WHAT YOU ARE ASKED TO DO — Produce a verbatim transcript of the entries below, excluding pictures.

SUPPLIED MATERIAL —
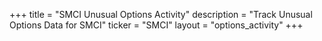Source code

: +++
title = "SMCI Unusual Options Activity"
description = "Track Unusual Options Data for SMCI"
ticker = "SMCI"
layout = "options_activity"
+++

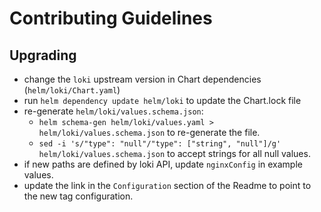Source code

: # Contributing Guidelines

## Upgrading

* change the `loki` upstream version in Chart dependencies (`helm/loki/Chart.yaml`)
* run `helm dependency update helm/loki` to update the Chart.lock file
* re-generate `helm/loki/values.schema.json`:
  * `helm schema-gen helm/loki/values.yaml > helm/loki/values.schema.json` to re-generate the file.
  * `sed -i 's/"type": "null"/"type": ["string", "null"]/g' helm/loki/values.schema.json` to accept strings for all null values.
* if new paths are defined by loki API, update `nginxConfig` in example values.
* update the link in the `Configuration` section of the Readme to point to the new tag configuration.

EXERCISE SOLUTION —
Source code

: +++
title = "SMCI Unusual Options Activity"
description = "Track Unusual Options Data for SMCI"
ticker = "SMCI"
layout = "options_activity"
+++

Source code

: # Contributing Guidelines

## Upgrading

* change the `loki` upstream version in Chart dependencies (`helm/loki/Chart.yaml`)
* run `helm dependency update helm/loki` to update the Chart.lock file
* re-generate `helm/loki/values.schema.json`:
  * `helm schema-gen helm/loki/values.yaml > helm/loki/values.schema.json` to re-generate the file.
  * `sed -i 's/"type": "null"/"type": ["string", "null"]/g' helm/loki/values.schema.json` to accept strings for all null values.
* if new paths are defined by loki API, update `nginxConfig` in example values.
* update the link in the `Configuration` section of the Readme to point to the new tag configuration.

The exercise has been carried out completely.